Way to automate deletion of expired records in MySQL? - mysql

I've googled around and searched the MYSQL docs ad nauseam and couldn't find a succinct way of automating deletion of records that exceeded a given timeframe. I've been able to get a query in 5.1 to cast a value of TIMESTAMP to DATETIME within a DIFF function with the current time to see if it meets the criteria of expiration. I've read that 5.1 now has the capability of running scheduled tasks but not much in the way of configuring it. I'm not using triggers for this.
In the MySQL docs for 5.1, it refers to creating an event:
'CREATE
[DEFINER = { user | CURRENT_USER }]
EVENT
[IF NOT EXISTS]
event_name
ON SCHEDULE schedule
[ON COMPLETION [NOT] PRESERVE]
[ENABLE | DISABLE | DISABLE ON SLAVE]
[COMMENT 'comment']
DO sql_statement;
schedule:
AT timestamp [+ INTERVAL interval] ...
| EVERY interval
[STARTS timestamp [+ INTERVAL interval] ...]
[ENDS timestamp [+ INTERVAL interval] ...]
interval:
I currently use Toad (which has been a Godsend). My query affectively removes any records that are more than 30 minutes old. I just need to find how this event gets invoked...
Thanks!

You are talking about using the MySQL Scheduler. Once you create that event, MySQL will call it automatically at whatever interval you configure it with. If you are having trouble getting it set up, post the query and error your are getting.
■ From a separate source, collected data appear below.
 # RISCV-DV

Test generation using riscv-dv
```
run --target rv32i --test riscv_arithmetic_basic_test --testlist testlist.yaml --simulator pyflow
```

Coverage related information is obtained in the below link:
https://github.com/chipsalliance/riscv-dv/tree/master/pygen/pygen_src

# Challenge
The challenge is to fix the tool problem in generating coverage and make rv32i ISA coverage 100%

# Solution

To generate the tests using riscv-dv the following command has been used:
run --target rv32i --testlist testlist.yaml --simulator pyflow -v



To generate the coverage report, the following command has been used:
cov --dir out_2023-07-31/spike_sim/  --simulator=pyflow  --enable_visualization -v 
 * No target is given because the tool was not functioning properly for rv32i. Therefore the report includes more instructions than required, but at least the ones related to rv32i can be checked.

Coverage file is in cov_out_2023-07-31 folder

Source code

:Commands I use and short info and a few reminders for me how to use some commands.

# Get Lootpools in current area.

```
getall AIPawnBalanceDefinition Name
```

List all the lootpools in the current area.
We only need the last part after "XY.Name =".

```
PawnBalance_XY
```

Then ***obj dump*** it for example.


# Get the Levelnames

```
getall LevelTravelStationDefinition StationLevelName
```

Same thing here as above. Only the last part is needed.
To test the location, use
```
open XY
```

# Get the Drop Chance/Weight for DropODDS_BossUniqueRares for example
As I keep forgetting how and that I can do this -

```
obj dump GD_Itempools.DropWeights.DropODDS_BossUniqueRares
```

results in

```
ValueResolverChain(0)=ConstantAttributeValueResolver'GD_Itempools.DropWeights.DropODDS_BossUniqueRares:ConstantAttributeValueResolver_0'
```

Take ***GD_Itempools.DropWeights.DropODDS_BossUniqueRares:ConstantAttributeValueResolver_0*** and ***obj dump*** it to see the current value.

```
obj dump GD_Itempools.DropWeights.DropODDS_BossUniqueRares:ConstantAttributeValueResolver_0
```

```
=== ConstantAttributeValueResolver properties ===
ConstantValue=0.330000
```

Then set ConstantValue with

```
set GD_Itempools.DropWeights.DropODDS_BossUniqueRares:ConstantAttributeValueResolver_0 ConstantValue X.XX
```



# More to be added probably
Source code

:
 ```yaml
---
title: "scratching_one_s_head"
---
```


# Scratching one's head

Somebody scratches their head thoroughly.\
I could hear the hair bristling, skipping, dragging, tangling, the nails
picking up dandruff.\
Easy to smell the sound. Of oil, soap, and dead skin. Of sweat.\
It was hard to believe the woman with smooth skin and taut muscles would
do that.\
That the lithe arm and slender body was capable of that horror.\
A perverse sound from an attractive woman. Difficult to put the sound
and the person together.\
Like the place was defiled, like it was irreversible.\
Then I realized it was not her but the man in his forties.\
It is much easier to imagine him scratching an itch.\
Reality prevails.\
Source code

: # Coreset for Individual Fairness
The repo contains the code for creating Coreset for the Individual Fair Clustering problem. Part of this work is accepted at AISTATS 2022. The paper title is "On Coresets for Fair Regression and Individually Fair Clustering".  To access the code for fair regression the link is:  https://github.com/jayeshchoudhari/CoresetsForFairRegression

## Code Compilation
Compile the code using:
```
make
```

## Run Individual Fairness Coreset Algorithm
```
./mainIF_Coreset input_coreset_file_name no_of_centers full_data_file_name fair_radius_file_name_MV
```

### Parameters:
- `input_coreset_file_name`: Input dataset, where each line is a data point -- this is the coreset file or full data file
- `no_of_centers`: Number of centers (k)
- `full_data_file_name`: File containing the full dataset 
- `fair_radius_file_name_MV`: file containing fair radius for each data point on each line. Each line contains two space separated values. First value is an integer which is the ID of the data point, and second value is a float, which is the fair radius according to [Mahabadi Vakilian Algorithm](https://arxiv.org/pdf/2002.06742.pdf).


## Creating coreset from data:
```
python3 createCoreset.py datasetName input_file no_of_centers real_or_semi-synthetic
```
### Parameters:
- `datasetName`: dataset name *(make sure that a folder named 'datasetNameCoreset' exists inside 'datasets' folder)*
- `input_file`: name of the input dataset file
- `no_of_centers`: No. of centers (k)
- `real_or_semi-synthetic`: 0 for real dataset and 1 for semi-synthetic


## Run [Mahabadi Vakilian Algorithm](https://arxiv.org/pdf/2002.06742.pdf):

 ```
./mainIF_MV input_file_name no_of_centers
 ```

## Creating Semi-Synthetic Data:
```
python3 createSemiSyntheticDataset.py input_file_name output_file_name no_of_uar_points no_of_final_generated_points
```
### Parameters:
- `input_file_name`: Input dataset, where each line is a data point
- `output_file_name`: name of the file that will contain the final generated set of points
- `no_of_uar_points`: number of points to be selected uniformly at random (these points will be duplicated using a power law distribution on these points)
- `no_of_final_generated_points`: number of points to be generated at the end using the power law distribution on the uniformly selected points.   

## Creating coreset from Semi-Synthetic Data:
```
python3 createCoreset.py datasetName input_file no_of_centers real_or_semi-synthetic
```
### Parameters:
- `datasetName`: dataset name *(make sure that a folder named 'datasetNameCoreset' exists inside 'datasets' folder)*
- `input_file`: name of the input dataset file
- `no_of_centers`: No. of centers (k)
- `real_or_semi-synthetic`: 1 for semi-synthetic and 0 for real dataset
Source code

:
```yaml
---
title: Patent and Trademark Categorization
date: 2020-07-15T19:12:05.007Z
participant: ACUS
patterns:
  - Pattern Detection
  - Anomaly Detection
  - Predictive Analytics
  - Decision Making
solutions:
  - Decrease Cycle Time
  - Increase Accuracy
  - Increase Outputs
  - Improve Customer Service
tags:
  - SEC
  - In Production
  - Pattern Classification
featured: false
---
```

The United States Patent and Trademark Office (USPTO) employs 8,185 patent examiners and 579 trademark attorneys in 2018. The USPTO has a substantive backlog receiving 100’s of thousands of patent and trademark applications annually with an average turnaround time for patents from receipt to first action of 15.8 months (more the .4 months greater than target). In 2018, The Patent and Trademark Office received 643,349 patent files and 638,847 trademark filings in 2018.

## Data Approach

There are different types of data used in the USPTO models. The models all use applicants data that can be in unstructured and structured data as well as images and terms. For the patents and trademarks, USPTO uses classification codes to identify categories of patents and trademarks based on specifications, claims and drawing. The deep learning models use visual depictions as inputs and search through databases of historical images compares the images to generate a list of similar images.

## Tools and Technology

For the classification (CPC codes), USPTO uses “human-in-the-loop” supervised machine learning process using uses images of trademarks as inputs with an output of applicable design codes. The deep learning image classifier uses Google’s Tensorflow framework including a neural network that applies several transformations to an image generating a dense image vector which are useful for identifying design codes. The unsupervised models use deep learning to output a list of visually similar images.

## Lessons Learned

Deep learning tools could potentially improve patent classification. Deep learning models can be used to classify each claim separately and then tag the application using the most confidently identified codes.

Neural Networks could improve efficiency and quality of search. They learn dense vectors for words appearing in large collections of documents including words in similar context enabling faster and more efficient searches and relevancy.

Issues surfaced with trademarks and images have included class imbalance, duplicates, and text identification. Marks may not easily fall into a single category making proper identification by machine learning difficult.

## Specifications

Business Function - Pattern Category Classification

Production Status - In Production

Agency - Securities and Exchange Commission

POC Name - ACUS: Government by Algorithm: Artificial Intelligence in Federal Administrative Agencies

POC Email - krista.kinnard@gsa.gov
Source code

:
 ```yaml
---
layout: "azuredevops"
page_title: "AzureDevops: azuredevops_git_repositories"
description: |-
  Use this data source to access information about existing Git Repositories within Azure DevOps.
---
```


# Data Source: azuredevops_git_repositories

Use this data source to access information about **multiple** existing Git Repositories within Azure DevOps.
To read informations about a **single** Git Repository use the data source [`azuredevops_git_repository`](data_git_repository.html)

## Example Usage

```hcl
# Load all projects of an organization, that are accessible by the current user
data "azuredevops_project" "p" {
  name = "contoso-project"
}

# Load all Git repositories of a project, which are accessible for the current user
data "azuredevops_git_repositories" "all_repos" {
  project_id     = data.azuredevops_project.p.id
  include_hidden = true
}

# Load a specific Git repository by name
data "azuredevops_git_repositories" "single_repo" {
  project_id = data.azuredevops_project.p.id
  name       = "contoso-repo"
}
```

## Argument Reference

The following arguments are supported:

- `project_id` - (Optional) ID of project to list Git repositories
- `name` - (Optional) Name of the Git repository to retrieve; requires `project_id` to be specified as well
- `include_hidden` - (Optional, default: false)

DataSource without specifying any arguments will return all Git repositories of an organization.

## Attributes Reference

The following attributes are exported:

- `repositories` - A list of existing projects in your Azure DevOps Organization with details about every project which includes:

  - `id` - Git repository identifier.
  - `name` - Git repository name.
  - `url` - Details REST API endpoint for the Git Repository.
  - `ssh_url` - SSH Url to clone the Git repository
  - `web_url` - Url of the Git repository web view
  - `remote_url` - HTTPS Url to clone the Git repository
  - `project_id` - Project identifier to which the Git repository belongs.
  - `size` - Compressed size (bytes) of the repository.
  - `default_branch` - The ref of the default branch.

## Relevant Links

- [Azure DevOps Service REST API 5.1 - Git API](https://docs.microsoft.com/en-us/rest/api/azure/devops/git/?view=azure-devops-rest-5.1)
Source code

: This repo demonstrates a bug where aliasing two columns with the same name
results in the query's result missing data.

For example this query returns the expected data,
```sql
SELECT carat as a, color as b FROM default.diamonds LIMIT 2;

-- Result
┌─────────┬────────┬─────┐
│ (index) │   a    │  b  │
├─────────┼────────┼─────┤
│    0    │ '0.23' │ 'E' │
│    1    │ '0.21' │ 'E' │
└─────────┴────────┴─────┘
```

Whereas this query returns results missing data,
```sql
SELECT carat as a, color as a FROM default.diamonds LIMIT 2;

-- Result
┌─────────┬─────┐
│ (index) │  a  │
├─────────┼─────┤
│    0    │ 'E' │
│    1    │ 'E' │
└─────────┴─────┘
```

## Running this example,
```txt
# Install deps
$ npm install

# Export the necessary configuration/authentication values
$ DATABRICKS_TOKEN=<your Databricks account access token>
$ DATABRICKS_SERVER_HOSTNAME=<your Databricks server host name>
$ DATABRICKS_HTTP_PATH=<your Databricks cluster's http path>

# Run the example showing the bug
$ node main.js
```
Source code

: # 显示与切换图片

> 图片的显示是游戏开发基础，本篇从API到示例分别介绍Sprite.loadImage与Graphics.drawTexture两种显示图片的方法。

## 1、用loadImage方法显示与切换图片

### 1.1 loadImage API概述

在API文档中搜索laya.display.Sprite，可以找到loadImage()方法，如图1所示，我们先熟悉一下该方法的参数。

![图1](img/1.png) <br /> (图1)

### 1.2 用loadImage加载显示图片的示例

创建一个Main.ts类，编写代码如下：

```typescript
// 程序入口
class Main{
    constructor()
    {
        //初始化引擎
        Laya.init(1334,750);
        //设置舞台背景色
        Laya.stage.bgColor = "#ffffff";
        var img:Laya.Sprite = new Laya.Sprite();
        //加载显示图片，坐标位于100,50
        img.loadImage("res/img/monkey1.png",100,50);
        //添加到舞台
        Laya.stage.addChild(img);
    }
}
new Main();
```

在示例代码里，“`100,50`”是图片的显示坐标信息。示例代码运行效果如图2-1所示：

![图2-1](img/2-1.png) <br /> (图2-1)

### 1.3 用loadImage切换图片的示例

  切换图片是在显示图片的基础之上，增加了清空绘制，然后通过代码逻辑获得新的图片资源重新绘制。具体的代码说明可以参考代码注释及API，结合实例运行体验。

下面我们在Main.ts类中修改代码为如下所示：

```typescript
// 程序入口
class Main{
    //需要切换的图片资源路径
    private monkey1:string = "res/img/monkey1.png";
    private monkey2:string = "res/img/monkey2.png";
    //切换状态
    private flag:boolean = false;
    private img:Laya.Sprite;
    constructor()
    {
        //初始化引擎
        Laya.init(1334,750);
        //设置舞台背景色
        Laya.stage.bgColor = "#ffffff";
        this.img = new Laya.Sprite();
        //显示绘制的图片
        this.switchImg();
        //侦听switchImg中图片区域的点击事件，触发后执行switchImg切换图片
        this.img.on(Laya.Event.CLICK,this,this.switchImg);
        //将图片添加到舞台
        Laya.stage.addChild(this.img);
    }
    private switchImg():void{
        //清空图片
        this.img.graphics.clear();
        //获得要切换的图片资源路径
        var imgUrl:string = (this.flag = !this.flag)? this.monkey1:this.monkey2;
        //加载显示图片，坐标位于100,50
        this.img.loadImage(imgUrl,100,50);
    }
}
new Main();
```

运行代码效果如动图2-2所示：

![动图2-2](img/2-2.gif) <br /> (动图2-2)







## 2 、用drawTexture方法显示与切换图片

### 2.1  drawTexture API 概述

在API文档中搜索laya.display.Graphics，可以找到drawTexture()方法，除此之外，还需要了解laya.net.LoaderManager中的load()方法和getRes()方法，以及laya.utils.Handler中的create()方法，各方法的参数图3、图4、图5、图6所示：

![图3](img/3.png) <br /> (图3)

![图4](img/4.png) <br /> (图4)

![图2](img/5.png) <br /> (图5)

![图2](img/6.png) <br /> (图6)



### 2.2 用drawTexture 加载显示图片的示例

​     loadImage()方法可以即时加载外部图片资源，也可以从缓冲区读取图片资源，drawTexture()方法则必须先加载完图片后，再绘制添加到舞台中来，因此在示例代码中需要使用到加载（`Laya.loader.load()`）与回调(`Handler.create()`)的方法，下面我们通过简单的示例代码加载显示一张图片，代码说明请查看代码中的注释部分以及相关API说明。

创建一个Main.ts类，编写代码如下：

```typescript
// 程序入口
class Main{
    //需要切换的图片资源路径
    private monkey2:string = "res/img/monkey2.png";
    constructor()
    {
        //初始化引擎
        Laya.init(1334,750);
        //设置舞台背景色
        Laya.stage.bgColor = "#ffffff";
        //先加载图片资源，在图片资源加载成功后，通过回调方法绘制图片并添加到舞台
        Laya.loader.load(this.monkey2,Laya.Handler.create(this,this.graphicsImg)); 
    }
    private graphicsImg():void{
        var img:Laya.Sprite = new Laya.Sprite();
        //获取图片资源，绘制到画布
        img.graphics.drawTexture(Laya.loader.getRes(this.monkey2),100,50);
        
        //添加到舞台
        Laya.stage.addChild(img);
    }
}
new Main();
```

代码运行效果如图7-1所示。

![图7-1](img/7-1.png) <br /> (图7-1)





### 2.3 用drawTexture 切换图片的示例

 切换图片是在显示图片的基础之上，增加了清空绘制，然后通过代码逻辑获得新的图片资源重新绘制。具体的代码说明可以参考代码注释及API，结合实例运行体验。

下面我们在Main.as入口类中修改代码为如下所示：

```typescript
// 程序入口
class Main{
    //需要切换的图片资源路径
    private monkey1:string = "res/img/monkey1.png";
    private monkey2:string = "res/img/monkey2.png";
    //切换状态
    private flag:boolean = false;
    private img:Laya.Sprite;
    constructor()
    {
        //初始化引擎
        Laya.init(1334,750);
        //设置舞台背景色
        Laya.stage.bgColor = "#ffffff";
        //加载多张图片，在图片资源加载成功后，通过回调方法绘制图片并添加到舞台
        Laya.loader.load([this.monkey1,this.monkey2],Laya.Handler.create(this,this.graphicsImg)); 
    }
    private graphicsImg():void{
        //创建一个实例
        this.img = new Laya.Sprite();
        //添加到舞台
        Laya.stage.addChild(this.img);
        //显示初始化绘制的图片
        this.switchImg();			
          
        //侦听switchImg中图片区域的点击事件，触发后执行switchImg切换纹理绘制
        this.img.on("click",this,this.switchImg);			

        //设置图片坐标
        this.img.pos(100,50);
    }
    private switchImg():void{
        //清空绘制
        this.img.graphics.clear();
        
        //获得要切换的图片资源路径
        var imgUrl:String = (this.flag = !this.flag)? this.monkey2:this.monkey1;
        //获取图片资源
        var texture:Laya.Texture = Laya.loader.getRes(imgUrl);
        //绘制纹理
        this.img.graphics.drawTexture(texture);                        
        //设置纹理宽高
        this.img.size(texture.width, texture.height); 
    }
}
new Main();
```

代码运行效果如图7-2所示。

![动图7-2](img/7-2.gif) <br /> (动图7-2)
Write a query and have it ran on a job every so often. Say, check for the expired rows every 30 minutes or so.

If it doesn't have to be exact, and you're just housekeeping, you can tie the process to another one. If you can afford the time.
If you have an old invoice file, purge it when month-end is run (possibly a lot of records, but it's a batch process anyway). Purge old inventory items when you add new ones (less frequent, but fewer records possibly). Keeping an access log table? Purge it when the most recent record in it falls on a different day than today. (for low traffic logfiles) And so on.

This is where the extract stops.